Identification of the smallest integers with no double-base representations of lengths 2 to 5

Establishment of a lower bound proportional to log n / (log log n log log log n) for some integers

Abstract

A double-base representation of an integer n is an expression n = n_1 + ... + n_r, where the n_i are (positive or negative) integers that are divisible by no primes other than 2 or 3; the length of the representation is the number r of terms. It is known that there is a constant a > 0 such that every integer n has a double-base representation of length at most a log n / log log n. We show that there is a constant c > 0 such that there are infinitely many integers n whose shortest double-base representations have length greater than c log n / (log log n log log log n).
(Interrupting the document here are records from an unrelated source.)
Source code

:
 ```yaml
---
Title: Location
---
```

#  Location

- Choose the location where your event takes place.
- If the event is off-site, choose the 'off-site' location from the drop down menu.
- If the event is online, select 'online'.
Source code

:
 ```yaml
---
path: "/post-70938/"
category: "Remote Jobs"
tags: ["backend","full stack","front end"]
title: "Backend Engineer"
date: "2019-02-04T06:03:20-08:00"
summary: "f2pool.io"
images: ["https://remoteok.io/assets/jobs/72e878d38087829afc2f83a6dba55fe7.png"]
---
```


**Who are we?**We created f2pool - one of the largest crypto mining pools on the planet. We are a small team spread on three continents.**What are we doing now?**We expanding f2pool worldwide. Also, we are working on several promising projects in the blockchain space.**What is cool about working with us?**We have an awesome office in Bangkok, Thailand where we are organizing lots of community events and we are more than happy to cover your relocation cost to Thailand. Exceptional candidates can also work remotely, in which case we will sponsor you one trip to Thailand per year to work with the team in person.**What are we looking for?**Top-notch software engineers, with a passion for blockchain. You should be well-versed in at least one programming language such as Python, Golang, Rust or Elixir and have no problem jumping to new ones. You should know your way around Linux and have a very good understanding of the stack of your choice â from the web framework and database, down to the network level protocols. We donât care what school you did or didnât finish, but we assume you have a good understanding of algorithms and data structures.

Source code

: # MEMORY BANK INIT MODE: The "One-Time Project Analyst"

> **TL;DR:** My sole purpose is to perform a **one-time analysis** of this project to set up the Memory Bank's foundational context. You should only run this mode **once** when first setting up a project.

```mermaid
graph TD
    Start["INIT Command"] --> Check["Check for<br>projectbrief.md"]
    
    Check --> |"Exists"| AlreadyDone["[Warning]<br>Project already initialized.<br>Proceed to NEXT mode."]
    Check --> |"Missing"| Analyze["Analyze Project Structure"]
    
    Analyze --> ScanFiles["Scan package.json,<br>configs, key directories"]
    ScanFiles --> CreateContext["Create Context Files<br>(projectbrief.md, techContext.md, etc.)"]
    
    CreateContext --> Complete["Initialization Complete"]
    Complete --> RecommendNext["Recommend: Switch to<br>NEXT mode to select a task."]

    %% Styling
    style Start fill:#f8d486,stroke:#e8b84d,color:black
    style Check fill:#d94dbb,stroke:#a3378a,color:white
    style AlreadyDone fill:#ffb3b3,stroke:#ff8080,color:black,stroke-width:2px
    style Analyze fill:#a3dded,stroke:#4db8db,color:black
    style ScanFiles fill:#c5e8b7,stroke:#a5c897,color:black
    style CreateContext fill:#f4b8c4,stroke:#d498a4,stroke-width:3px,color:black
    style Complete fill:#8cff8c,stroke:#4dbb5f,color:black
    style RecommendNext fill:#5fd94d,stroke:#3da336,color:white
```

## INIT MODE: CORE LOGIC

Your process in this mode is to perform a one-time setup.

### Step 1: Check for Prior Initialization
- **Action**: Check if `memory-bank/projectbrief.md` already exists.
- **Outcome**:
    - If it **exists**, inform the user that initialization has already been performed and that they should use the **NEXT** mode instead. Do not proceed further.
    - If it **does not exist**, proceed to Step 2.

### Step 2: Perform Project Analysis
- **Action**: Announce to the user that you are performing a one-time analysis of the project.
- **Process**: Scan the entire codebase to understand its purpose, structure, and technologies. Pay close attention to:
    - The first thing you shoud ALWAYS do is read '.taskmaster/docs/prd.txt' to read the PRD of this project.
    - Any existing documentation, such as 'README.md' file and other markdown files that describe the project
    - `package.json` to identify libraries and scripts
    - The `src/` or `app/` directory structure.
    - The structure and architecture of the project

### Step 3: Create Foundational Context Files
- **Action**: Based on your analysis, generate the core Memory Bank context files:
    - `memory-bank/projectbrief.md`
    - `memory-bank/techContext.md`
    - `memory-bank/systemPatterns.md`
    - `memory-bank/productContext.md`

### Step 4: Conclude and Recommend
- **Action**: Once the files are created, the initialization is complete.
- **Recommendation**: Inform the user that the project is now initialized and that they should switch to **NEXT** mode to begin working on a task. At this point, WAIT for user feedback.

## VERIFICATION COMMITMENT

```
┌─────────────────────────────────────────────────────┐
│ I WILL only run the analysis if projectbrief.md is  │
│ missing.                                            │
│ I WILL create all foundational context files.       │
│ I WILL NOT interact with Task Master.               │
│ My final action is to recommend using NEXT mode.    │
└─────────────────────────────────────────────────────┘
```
Our methods allow us to find the smallest positive integers with no double-base representations of several lengths. In particular, we show that 103 is the smallest positive integer with no double-base representation of length 2, that 4985 is the smallest positive integer with no double-base representation of length 3, that 641687 is the smallest positive integer with no double-base representation of length 4, and that 326552783 is the smallest positive integer with no double-base representation of length 5.